Keith Haring’s Personal Art Collection Is Up for Auction

Sotheby’s sale features works by Warhol, Basquiat, Lichtenstein and other members of the graffiti artist’s circle

Andy Warhol print of Haring and Juan DuBose
This Andy Warhol print of Haring (left) and his lover Juan DuBose is expected to fetch around $250,000. The Andy Warhol Foundation for the Visual Arts, Inc. / Licensed by Artists Rights Society, New York via Sotheby’s

Later this month, Sotheby’s is set to auction more than 140 works from artist and activist Keith Haring’s personal collection. Open for bidding between September 24 and October 1, the online sale features art by Andy Warhol, Jean-Michel Basquiat and Roy Lichtenstein, as well as other artists who, like Haring, were pioneers of the Pop Art movement and street art scene.

As Wallace Ludel reports for the Art Newspaper, the auction—titled “Dear Keith: Works From the Personal Collection of Keith Haring”—is expected to raise nearly $1 million. All proceeds will be donated to the Center, an LGBTQ organization based in Manhattan’s West Village.

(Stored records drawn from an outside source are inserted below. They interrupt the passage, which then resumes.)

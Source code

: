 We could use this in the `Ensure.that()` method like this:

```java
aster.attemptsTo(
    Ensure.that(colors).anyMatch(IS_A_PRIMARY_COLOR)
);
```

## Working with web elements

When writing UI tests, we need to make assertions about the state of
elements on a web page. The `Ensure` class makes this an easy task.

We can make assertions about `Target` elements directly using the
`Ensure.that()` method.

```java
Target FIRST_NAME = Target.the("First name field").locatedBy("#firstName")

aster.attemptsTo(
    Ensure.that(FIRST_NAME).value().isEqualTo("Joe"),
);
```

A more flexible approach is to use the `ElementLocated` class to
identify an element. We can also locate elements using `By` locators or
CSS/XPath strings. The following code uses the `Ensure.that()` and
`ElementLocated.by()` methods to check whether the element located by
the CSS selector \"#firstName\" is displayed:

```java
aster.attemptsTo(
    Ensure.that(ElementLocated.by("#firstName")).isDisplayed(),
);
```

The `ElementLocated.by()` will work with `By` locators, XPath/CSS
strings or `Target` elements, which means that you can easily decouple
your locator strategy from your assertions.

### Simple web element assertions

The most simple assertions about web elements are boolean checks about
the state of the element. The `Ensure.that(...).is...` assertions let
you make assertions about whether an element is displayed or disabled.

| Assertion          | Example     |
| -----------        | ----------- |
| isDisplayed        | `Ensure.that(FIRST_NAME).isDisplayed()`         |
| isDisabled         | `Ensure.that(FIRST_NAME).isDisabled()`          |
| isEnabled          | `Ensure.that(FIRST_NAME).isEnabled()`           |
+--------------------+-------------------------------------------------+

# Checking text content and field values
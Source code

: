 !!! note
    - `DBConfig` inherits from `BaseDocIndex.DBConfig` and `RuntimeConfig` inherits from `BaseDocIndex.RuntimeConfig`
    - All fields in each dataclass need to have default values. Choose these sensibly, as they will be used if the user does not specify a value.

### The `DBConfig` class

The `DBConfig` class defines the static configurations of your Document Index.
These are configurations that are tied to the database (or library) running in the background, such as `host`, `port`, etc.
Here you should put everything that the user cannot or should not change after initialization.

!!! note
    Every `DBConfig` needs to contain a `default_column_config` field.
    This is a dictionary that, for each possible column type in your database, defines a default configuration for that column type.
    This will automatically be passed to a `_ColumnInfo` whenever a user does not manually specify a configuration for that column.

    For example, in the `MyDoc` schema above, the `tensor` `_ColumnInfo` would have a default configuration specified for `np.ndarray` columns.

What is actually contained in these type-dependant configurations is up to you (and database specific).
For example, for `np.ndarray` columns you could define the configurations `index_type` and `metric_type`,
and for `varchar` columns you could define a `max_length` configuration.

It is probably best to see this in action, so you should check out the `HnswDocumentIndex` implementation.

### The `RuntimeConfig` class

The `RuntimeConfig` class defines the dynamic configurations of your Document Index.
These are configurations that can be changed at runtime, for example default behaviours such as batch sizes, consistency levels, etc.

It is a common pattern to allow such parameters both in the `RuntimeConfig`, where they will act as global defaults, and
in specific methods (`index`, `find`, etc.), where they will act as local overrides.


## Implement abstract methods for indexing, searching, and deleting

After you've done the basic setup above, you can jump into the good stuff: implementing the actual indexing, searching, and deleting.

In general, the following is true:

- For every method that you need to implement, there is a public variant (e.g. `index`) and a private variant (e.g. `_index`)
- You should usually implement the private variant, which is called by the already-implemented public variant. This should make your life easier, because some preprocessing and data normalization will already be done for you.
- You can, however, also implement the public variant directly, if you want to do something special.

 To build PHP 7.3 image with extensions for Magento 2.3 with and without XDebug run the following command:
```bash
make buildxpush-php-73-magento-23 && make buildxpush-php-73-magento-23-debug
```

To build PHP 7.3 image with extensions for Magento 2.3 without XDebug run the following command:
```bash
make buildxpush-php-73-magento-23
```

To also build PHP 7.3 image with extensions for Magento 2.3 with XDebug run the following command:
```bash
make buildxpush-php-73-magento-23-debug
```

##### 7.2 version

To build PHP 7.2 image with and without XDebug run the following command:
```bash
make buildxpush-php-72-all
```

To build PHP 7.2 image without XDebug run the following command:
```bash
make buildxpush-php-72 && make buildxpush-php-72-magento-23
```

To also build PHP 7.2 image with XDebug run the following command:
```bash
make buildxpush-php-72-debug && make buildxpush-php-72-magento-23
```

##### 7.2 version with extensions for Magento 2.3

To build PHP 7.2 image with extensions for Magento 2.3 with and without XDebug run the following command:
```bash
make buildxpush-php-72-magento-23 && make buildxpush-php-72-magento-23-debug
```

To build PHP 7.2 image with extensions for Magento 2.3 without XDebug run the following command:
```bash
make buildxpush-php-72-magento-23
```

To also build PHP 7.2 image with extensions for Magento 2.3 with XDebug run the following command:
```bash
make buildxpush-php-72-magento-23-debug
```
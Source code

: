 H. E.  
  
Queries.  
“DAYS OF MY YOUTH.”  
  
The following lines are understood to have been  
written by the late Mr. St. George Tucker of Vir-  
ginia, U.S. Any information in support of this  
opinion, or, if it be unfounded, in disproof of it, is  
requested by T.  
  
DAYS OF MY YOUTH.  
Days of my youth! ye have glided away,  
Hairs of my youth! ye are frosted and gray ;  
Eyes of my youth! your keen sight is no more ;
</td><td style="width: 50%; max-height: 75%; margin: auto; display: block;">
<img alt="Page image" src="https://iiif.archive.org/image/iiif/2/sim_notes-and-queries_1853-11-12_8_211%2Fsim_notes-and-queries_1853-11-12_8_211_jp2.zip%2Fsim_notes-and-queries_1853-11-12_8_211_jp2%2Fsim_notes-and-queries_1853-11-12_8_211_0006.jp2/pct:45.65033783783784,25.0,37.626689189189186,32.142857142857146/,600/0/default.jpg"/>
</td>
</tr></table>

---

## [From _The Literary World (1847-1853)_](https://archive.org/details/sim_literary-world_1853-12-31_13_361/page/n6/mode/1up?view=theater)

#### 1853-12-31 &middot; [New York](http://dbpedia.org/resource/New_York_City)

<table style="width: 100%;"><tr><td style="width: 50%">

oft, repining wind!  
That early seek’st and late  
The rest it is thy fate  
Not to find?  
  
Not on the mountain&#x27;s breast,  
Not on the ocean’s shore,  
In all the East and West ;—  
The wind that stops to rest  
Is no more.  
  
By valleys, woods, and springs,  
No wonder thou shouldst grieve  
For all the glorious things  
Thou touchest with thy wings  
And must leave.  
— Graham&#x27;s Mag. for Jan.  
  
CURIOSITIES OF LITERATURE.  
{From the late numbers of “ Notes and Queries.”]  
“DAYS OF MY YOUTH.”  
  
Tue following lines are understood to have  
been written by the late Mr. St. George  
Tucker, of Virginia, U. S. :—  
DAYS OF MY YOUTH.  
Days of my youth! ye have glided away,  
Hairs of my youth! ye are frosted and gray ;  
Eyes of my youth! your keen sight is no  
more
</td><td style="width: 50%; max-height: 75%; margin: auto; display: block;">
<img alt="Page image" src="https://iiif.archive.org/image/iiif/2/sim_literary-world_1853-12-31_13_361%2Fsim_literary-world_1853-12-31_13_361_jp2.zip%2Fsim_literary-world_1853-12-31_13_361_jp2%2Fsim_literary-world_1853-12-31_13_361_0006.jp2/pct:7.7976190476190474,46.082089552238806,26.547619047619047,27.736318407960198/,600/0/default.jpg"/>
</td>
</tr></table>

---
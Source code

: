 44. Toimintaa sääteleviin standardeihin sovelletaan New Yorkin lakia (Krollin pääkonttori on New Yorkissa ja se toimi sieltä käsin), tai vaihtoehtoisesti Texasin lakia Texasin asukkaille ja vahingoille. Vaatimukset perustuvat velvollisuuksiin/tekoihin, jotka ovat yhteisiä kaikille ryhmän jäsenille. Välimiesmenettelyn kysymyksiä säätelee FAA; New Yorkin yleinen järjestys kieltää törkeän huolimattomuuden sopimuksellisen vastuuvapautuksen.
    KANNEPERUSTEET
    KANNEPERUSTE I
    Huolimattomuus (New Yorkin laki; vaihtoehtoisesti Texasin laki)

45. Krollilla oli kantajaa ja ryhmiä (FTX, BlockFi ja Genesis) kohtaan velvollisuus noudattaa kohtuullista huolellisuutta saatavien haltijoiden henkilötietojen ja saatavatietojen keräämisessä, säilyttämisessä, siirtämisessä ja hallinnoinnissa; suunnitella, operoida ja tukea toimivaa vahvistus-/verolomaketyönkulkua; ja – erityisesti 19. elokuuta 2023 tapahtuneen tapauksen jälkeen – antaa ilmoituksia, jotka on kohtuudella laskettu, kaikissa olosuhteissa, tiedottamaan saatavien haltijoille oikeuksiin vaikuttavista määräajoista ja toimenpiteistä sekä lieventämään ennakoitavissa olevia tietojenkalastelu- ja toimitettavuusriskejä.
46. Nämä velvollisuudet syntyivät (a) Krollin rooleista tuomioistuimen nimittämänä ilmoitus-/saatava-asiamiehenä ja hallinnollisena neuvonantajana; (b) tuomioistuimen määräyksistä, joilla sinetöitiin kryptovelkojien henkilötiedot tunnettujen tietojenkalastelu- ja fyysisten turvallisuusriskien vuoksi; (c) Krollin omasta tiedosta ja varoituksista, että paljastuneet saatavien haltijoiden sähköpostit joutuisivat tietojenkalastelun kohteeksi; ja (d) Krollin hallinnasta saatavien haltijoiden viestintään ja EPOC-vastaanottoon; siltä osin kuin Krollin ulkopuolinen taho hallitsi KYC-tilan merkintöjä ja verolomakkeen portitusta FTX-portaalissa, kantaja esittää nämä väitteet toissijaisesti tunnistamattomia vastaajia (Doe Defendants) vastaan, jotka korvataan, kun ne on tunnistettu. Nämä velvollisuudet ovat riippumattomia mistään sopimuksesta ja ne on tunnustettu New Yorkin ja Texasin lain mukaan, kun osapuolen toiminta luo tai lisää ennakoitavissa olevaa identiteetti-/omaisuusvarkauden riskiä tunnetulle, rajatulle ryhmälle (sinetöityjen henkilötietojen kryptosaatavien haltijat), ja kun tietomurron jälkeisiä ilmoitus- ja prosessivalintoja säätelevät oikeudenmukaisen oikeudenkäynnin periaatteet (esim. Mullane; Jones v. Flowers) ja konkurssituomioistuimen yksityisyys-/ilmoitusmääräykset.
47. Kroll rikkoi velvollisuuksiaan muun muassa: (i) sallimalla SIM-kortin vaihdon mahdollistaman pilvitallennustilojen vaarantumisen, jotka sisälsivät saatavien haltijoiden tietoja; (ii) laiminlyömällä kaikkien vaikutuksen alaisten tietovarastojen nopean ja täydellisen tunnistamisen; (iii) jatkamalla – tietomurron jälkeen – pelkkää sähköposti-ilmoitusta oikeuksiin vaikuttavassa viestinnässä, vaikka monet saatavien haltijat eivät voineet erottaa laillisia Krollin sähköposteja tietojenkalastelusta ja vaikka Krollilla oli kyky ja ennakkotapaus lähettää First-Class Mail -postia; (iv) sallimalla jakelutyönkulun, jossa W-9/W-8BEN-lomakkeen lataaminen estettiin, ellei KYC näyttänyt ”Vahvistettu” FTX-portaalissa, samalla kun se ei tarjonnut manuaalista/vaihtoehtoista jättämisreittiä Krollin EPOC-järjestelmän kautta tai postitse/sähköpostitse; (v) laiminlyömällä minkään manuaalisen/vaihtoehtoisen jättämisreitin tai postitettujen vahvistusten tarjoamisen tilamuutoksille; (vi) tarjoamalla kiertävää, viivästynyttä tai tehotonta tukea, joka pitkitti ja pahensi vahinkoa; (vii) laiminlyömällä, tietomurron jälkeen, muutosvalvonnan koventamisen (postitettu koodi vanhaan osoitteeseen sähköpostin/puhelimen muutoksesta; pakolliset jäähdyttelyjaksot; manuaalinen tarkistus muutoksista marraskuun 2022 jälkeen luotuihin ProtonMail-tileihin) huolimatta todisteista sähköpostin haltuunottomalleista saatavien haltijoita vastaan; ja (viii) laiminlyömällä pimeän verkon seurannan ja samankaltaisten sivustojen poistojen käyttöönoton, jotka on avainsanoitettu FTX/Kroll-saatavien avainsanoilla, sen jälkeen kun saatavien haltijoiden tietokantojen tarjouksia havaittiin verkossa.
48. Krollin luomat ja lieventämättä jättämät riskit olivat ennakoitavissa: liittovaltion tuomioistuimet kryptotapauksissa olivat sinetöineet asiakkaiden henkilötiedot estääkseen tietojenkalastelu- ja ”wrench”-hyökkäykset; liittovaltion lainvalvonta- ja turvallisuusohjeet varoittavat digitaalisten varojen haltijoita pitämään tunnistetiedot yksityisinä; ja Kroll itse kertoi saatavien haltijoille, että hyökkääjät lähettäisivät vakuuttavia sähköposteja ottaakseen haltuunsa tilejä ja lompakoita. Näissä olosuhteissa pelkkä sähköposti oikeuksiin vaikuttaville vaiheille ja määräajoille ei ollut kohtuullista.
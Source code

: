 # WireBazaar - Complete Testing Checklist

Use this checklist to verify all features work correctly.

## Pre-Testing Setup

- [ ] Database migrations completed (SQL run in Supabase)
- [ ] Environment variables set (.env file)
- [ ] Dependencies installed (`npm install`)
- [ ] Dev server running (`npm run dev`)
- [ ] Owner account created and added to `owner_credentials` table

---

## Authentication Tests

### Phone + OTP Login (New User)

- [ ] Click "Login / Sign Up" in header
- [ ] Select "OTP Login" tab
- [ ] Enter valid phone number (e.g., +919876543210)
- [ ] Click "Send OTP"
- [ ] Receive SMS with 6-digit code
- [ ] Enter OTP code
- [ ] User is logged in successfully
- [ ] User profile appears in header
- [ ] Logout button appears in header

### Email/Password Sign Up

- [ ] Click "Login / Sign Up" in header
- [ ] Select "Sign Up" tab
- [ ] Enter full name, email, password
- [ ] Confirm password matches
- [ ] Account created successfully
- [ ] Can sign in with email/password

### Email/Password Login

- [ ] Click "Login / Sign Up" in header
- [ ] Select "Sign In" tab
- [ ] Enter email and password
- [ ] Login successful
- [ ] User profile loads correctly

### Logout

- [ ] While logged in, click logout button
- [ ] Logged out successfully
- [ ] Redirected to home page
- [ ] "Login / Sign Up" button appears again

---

An openly gay man, Haring was a vehement supporter of the Center, and in 1989, he made a mural for its second-floor men’s restroom. Titled Once Upon a Time, the artwork touched on sexual liberation and envisioned a world without AIDS. Less than a year after its creation, 31-year-old Haring died of AIDS-related complications.

Sotheby’s organized the sale in collaboration with the Keith Haring Foundation, which the artist established in 1989 to protect and maintain his legacy. Per a statement, the items on offer are “works gifted to, purchased by and traded with Haring among friends and artists in his community.

Highlights include an untitled Warhol print of Haring and his on-again, off-again lover, DJ Juan DuBose; works on paper by Kenny Scharf; and an untitled Basquiat painting on “found aluminum.” Sotheby’s sale will mark the first time these artworks appear at auction, according to the Art Newspaper.

More than 140 works from Haring's personal collection are set to appear at auction for the first time ever. © Keith Haring Foundation / Polaroids, the Keith Haring Foundation Archives / Photo by Scott Schedivy
Untitled work by Kenny Scharf Courtesy of Sotheby's

“The collection is remarkably autobiographical, just as any great collector’s estate is a window into their individual perspective,” Harrison Tenzer, head of Sotheby’s online contemporary art sales, tells Zachary Small of the New York Times. “Keith Haring collected through relationships to those he was stylistically, morally and intellectually aligned with.”

As a regular at Club 57—a nightclub that operated out of a church’s basement in the late 1970s through early 1980s—Haring built a network of other like-minded artists. During his lifetime, he acquired pieces by individuals including Warhol, graffiti artist John “Crash” Matos and muralist Lady Pink, all of whom are represented in the auction.

Haring often injected his own political and personal stances into his color-drenched creations, many of which contain references to sexual orientation and the AIDS epidemic of the ’80s and ’90s.

“It feels as if Keith himself rallied his friends to make art for this specific purpose,” Gil Vazquez, acting director of the Keith Haring Foundation, tells the Times. “The Center embodies so much of what Keith was about: community, empowerment and the support of our future, the youth.”

Funds raised by the auction—whose lots range in price from a $100 painting by David Bowes to the $250,000 Warhol print, per the Art Newspaper—will help make up for losses associated with the Covid-19 pandemic. According to the Times, the Center is projecting a $5.4 million revenue deficit.

“Dear Keith” also commemorates the 30th anniversary of its namesake’s untimely death in 1990.

“Sometimes, I like to think what Keith would do if he were still alive,” Glennda Testone, executive director of the Center, tells the Times. “I think that he would be really proud of the work that we are doing within our community to strengthen our bonds and our resiliency.”